Packages and source code can be downloaded at http://virtuoso.openlinksw.com/dataspace/dav/wiki/Main/VOSDownload. For the purpose of this tutorial, we are using the archived package available at http://sf.net/projects/virtuoso/files. Please note that checking out source code from Virtuoso's CVS server is also possible, please refer to http://virtuoso.openlinksw.com/dataspace/dav/wiki/Main/VOSDownload for more detailed information.


After downloading the archived package (virtuoso-opensource-6.1.1.tar.gz), unzip it to the server you want to have Virtuoso installed.

A detailed guide to compile and install Virtuoso is available online at http://virtuoso.openlinksw.com/dataspace/dav/wiki/Main/VOSMake. The following is a step-by-step walk-through.

  • Make sure you have all the Package Dependencies.
  • Set the compiler flags according to the hardware processor and OS of your machine.
  • Unpack the downloaded VOSE package and navigate to that folder.
  • In the command prompt, enter
    ./autogen.sh
    • This will check the presence and right version of the required packages.
  • Enter
    ./configure
    • By default, the target installation directories are under /usr/local, but you can specify your desired directory using:
      ./configure --prefix=/path/to/dir
  • Enter
    ./configure
  • Enter
    make
  • Enter
    make install
    • If using the default target directory /usr/local, you should have root privilege.
    • You can also specify desired target directory using
      make install prefix=/home/virtuoso
      . Installing to a directory that the current user have write access doesn't require root privilege.

If no error happens during any of the above steps, the installation should be finished.

Administrative Tasks

Manual Start-up

The Virtuoso server instance can be started by calling
/usr/local/virtuoso-opensource/bin/virtuoso-t -f &
under the directory where the virtuoso.ini is located.

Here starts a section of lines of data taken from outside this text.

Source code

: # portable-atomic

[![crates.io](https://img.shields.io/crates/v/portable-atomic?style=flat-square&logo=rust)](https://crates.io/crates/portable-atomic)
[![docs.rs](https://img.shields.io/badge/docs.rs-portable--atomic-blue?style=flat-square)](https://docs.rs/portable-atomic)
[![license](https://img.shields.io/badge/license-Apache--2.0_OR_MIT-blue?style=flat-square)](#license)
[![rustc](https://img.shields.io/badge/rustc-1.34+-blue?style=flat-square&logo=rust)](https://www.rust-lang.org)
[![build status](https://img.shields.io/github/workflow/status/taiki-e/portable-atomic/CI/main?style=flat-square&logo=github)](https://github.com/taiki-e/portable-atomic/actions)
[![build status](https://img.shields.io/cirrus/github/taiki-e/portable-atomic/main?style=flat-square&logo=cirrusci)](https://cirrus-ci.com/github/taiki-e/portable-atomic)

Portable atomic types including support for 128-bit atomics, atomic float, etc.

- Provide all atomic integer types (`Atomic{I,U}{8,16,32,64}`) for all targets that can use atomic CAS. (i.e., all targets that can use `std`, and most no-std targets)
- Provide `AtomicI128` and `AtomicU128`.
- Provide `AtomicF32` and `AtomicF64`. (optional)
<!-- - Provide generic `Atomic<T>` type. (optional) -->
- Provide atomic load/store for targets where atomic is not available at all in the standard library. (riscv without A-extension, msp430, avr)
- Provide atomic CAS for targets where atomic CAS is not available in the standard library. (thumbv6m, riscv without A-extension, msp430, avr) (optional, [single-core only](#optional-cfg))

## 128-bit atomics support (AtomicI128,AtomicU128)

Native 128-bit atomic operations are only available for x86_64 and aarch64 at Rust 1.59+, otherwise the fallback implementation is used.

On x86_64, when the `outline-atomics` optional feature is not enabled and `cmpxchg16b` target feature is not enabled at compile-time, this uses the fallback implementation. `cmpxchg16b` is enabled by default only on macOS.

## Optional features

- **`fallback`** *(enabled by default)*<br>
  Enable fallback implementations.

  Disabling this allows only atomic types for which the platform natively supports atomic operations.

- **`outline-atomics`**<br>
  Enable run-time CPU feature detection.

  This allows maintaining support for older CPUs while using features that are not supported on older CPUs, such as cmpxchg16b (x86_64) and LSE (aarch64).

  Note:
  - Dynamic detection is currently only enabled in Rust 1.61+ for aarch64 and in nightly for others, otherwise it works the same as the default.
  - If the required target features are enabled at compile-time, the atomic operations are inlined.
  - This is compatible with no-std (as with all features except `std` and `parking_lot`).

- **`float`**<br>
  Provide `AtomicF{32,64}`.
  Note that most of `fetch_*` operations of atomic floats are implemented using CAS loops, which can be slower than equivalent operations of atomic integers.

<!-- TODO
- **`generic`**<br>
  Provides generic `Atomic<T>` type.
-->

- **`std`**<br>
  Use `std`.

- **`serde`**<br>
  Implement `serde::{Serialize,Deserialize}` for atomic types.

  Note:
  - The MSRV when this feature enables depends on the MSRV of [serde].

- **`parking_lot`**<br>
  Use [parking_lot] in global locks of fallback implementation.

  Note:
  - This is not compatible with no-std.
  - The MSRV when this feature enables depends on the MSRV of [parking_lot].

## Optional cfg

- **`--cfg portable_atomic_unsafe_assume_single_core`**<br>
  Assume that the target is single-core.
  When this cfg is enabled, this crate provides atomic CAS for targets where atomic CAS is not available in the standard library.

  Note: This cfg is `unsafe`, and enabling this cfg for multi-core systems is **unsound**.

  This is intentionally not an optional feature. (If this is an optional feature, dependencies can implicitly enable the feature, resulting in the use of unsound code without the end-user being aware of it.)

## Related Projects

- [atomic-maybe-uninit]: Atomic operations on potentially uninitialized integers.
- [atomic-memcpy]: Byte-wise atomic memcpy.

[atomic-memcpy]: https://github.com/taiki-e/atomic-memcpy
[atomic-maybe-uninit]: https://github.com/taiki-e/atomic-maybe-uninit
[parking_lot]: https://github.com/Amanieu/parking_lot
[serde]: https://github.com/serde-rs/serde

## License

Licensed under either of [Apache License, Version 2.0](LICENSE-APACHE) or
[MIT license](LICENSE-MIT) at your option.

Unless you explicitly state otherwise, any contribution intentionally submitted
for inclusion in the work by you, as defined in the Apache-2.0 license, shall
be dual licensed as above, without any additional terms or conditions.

Default directory to find virtuoso.ini is
/usr/local/virtuoso-opensource/var/lib/virtuoso/db
.

Manual Shutdown

The Virtuoso server instance can be shutdown using the following steps:

  • Log into the isql interactive SQL command line environment.
    /usr/local/virtuoso-opensource/bin/isql 1111 dba <password>
  • Execute the shutdown() function.
    SQL> shutdown();

Start-up/Shutdown Scripts

We have come up with some command line scripts on 64bit Linux (CentOS 5) to start-up/shutdown/restart the Virtuoso server instance and SPARQL endpoint in a single command.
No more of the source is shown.